O cachê pago pela prefeitura de Natal por um show, por exemplo, deveriam acender a luz de alerta sobre essas tenebrosas transações que envolvem o agenciamento de artistas para o setor público.
Pelo valor de um dos contratos, o do cantor baiano Durval Lelys, a prefeitura de Natal pagou R$ 800 mil, quase meio milhão a mais do que ele costuma cobrar para cantar para o povo de sua terra, Salvador.
Tá certo que existem custos de deslocamentos do artista, de seus músicos e de sua equipe de produção, mas seria ingênuo demais pensar num tamanho aumento de custos desses.
Para tentar justificar a injustificável diferença de preços entre Salvador e Natal, dir-se-á até que o baiano, que ficou conhecido pela sua animação nos tempos áureos da banda Asa de Águia, teve que deixar o aconchego de sua casa para passar as festas de fim de ano trabalhando, longe da família, dos amigos e de sua terra natal.
Infelizmente, o rei Durvalino não é o único beneficiado por esse esquema tão comum entre as prefeituras brasileiras. Há outros artistas que faturam milhões com esses negócios pouco republicanos, operados por uma rede que há anos sorve dinheiro público por um método suspeito, menos para os órgãos de fiscalização do governo.

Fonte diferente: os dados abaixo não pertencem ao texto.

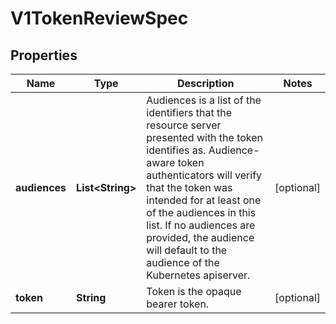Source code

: 

# V1TokenReviewSpec

## Properties

Name | Type | Description | Notes
------------ | ------------- | ------------- | -------------
**audiences** | **List&lt;String&gt;** | Audiences is a list of the identifiers that the resource server presented with the token identifies as. Audience-aware token authenticators will verify that the token was intended for at least one of the audiences in this list. If no audiences are provided, the audience will default to the audience of the Kubernetes apiserver. |  [optional]
**token** | **String** | Token is the opaque bearer token. |  [optional]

A relação de artistas contratados por agentes públicas é longa, tenebrosa e bastante ramificada. Até o sem voz Zezé de Camargo continua liderando o ranking dos artistas mais bem pagos nesse esquema.
E a pergunta que não quer calar: quantos resistiriam a uma investigação séria, honesta, inteligente e criteriosa dessas operações, que movimentam muita grana às custas de pouca ou nenhuma transparência.
E onde estão as autoridades que ganham bem demais para fiscalizar esses desvios de dinheiro público, com essas festas e outros esquemas criminosos?… Alguns deles costumam ser vistos em lugar de destaque na fila do gargarejo ou no camarote dos VIPs.
Até quando essa farra paga por todos nós vai continuar irrigando os esgotos e subterrâneos que custeiam campanhas eleitorais e a mordomia dos poderosos que vivem de oferecer esse circo das ilusões, armados pelas prefeituras e governos, para financiar seus negócios escusos?…
Quem souber – e tiver coragem – que responda. E quem tiver espírito republicano que honre seu salário e zele pela verdadeira destinação do dinheiro de todos nós.